Cependant, si l’analyse psychologique a une grande valeur, l’œuvre demeure inférieure dans son ensemble à « Orgueil et Parti pris ». « Bon Sens et Sentimentalité » n’a point de personnages qui atteignent à l’intensité de vie d’une Elizabeth Bennet ou d’un révérend Collins. Ellinor est une figure un peu terne ; elle ne séduit pas bien qu’elle soit plus cultivée, plus affinée que l’héroïne d’« Orgueil et Parti pris ». Une chose lui manque, qui est malheureusement capitale : le charme. Tout au plus peut-on lui trouver le mérite négatif de n’être jamais ennuyeuse dans son rôle ingrat de personne invariablement raisonnable, prudente et pondérée. Elle fait toujours entendre sa voix en faveur de la sagesse mais elle ne prêche point, elle se contente de conseiller. Et puisqu’elle est sage sans être prêcheuse, Ellinor Dashwood mérite d’être signalée comme un type nouveau de l’héroïne dans le roman anglais. Jusqu’à « Bon Sens et Sentimentalité », l’héroïne « sage et vertueuse » a le défaut de parler à l’occasion — et l’occasion naît souvent — de sa propre sagesse et de sa propre vertu. Avec une réserve admirable et un sens du ridicule qui sont alors choses nouvelles, Ellinor Dashwood, au lieu de se vanter de ses perfections, observe les folies, les sottises où des défauts étrangers à sa nature peuvent entraîner les autres.
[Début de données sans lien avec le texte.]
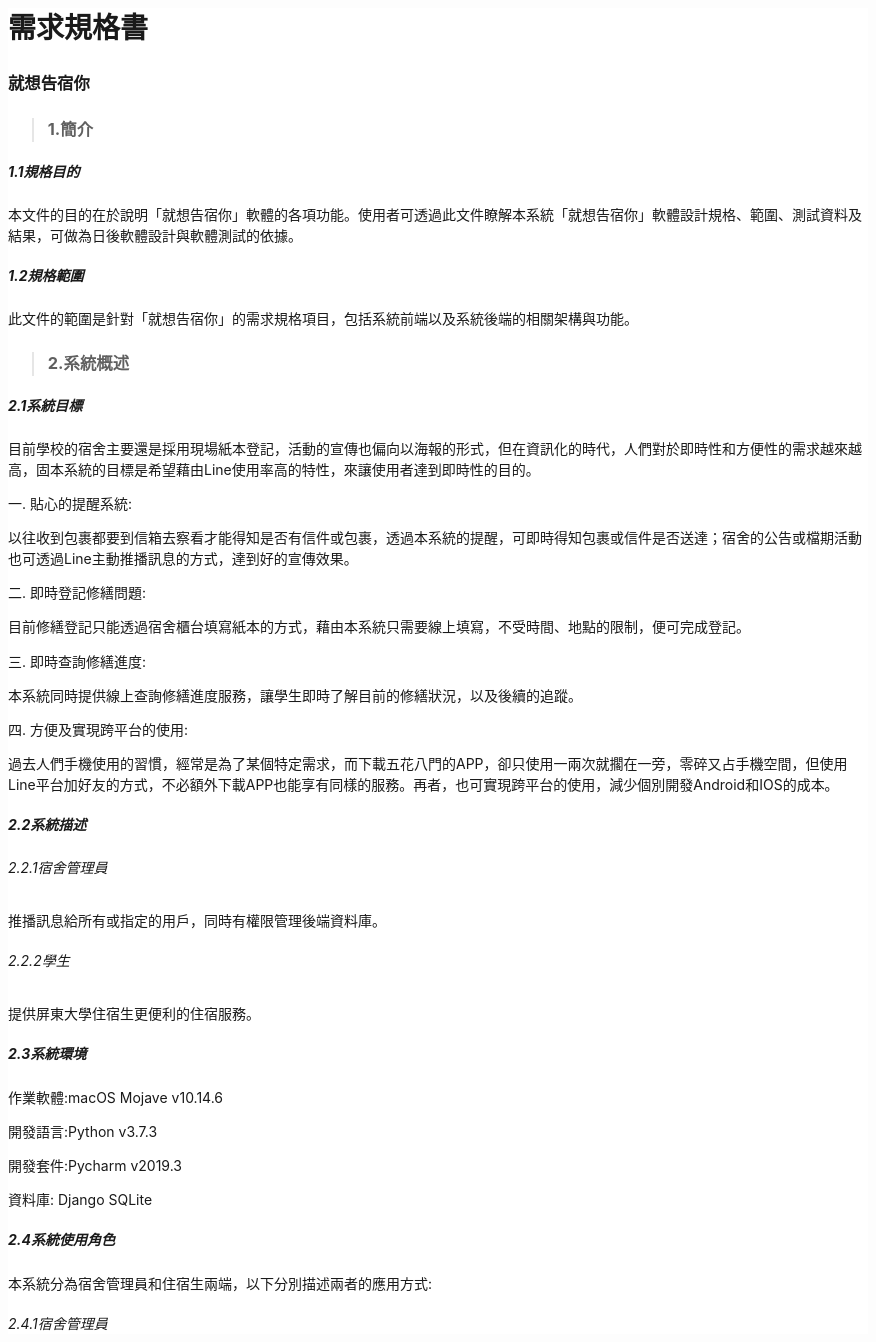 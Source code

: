 # 需求規格書

### 就想告宿你

>### 1.簡介
  ##### 1.1規格目的

  本文件的目的在於說明「就想告宿你」軟體的各項功能。使用者可透過此文件瞭解本系統「就想告宿你」軟體設計規格、範圍、測試資料及結果，可做為日後軟體設計與軟體測試的依據。
  ##### 1.2規格範圍

  此文件的範圍是針對「就想告宿你」的需求規格項目，包括系統前端以及系統後端的相關架構與功能。

>### 2.系統概述
  ##### 2.1系統目標

  目前學校的宿舍主要還是採用現場紙本登記，活動的宣傳也偏向以海報的形式，但在資訊化的時代，人們對於即時性和方便性的需求越來越高，固本系統的目標是希望藉由Line使用率高的特性，來讓使用者達到即時性的目的。

  一.	貼心的提醒系統:
  
   以往收到包裹都要到信箱去察看才能得知是否有信件或包裹，透過本系統的提醒，可即時得知包裹或信件是否送達；宿舍的公告或檔期活動也可透過Line主動推播訊息的方式，達到好的宣傳效果。

  二.	即時登記修繕問題:
  
   目前修繕登記只能透過宿舍櫃台填寫紙本的方式，藉由本系統只需要線上填寫，不受時間、地點的限制，便可完成登記。

  三.	即時查詢修繕進度:
  
   本系統同時提供線上查詢修繕進度服務，讓學生即時了解目前的修繕狀況，以及後續的追蹤。

  四.	方便及實現跨平台的使用:
  
   過去人們手機使用的習慣，經常是為了某個特定需求，而下載五花八門的APP，卻只使用一兩次就擱在一旁，零碎又占手機空間，但使用Line平台加好友的方式，不必額外下載APP也能享有同樣的服務。再者，也可實現跨平台的使用，減少個別開發Android和IOS的成本。
##### 2.2系統描述
###### 2.2.1宿舍管理員

  推播訊息給所有或指定的用戶，同時有權限管理後端資料庫。
###### 2.2.2學生

  提供屏東大學住宿生更便利的住宿服務。

##### 2.3系統環境

  作業軟體:macOS Mojave v10.14.6
  
  開發語言:Python v3.7.3
  
  開發套件:Pycharm v2019.3
  
  資料庫: Django SQLite
    
##### 2.4系統使用角色

  本系統分為宿舍管理員和住宿生兩端，以下分別描述兩者的應用方式:
    
###### 2.4.1宿舍管理員
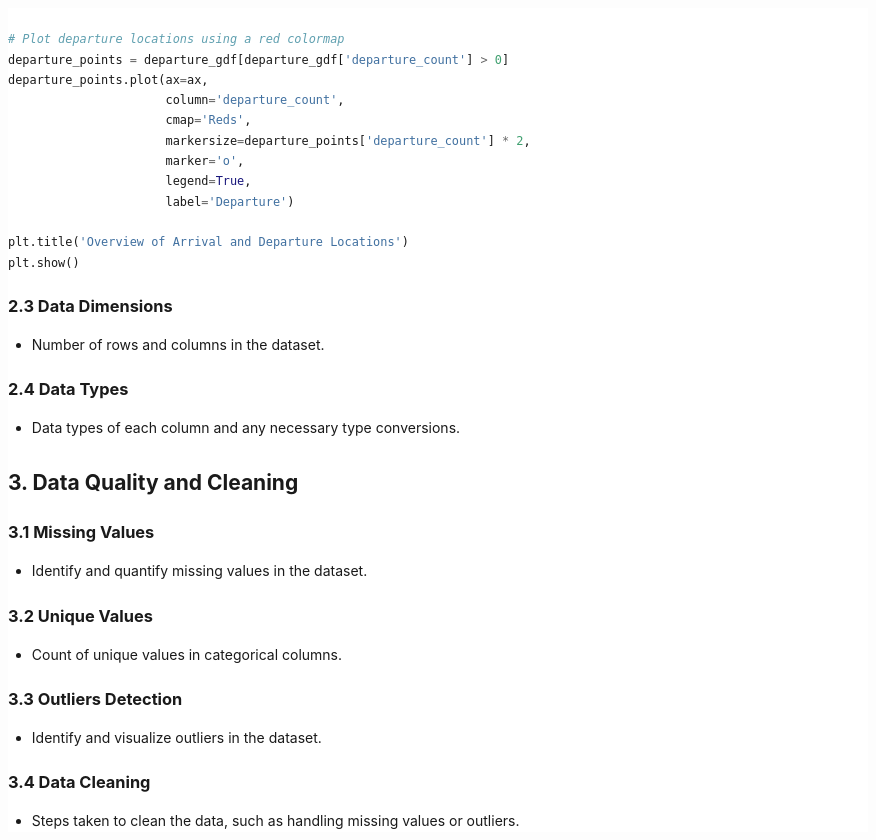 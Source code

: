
 ```python colab={"base_uri": "https://localhost:8080/", "height": 931} id="20dcb93b" outputId="35d36dae-142a-427b-bd07-ced165f765f9"

# Plot departure locations using a red colormap
departure_points = departure_gdf[departure_gdf['departure_count'] > 0]
departure_points.plot(ax=ax,
                      column='departure_count',
                      cmap='Reds',
                      markersize=departure_points['departure_count'] * 2,
                      marker='o',
                      legend=True,
                      label='Departure')

plt.title('Overview of Arrival and Departure Locations')
plt.show()
```


### 2.3 Data Dimensions

- Number of rows and columns in the dataset.




### 2.4 Data Types

- Data types of each column and any necessary type conversions.




## 3. Data Quality and Cleaning




### 3.1 Missing Values

- Identify and quantify missing values in the dataset.




### 3.2 Unique Values

- Count of unique values in categorical columns.




### 3.3 Outliers Detection

- Identify and visualize outliers in the dataset.




### 3.4 Data Cleaning

- Steps taken to clean the data, such as handling missing values or outliers.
Son « bon sens » se plaît à étudier les effets de la « sentimentalité » et de l’enthousiasme chez sa sœur Marianne. « Eh bien ! Marianne, dit Ellinor aussitôt que Willoughby les eut quittées, pour une seule matinée, vous avez assez bien travaillé ! Vous vous êtes informée des opinions de Mr. Willoughby sur toutes les questions importantes. Vous savez ce qu’il pense de Cowper

  1. Bon Sens et Sentimentalité. Chap. XLIII.